* Source records *
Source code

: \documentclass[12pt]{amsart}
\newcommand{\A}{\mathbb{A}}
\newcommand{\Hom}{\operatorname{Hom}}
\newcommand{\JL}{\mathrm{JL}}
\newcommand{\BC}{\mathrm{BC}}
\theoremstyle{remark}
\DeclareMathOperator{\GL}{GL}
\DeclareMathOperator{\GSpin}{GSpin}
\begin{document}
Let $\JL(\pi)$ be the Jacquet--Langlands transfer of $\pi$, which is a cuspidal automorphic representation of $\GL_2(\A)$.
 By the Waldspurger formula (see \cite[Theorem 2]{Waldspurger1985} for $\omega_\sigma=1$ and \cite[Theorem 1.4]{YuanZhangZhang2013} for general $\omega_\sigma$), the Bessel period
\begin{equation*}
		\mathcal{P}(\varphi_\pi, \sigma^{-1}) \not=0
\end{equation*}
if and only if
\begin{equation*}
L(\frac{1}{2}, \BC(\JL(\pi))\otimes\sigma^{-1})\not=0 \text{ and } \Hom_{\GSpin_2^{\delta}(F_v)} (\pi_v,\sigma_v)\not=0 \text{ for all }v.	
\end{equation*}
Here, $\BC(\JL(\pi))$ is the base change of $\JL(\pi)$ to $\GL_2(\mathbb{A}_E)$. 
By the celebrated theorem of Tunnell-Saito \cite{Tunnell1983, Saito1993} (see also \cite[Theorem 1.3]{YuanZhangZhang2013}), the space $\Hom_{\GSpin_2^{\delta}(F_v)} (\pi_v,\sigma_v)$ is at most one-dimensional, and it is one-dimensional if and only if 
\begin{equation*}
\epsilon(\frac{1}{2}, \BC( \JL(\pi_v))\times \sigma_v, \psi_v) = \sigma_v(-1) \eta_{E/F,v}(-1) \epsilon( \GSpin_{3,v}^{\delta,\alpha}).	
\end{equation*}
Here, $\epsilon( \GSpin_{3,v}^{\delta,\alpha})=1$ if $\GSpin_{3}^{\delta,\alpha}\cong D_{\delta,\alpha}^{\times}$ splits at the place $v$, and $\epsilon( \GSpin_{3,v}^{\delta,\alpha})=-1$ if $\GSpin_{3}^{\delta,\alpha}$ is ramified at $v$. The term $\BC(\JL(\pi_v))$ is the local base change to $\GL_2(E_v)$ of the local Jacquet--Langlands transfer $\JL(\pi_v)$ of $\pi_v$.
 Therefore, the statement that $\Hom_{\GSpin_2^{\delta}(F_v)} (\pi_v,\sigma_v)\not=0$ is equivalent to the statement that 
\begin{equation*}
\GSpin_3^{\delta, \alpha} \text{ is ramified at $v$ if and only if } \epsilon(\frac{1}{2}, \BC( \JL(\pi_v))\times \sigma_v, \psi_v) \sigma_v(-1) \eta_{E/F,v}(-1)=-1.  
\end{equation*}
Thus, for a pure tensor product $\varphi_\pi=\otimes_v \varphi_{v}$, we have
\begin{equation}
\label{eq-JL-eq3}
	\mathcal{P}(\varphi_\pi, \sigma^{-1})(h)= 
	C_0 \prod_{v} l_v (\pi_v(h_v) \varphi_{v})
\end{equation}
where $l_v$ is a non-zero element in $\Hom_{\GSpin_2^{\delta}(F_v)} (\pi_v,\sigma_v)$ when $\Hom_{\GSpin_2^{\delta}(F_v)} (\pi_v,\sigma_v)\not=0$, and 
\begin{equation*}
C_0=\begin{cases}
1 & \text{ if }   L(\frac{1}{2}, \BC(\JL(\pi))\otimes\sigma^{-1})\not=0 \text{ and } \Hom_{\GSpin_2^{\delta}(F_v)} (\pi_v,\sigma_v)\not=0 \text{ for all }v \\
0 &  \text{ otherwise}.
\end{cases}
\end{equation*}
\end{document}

* Task instructions *
Output exactly the span of lines beginning at the first line of the records and ending at the line that holds "Let $\JL(\pi)$ be", inclusive, with no other text.

* Task response *
Source code

: \documentclass[12pt]{amsart}
\newcommand{\A}{\mathbb{A}}
\newcommand{\Hom}{\operatorname{Hom}}
\newcommand{\JL}{\mathrm{JL}}
\newcommand{\BC}{\mathrm{BC}}
\theoremstyle{remark}
\DeclareMathOperator{\GL}{GL}
\DeclareMathOperator{\GSpin}{GSpin}
\begin{document}
Let $\JL(\pi)$ be the Jacquet--Langlands transfer of $\pi$, which is a cuspidal automorphic representation of $\GL_2(\A)$.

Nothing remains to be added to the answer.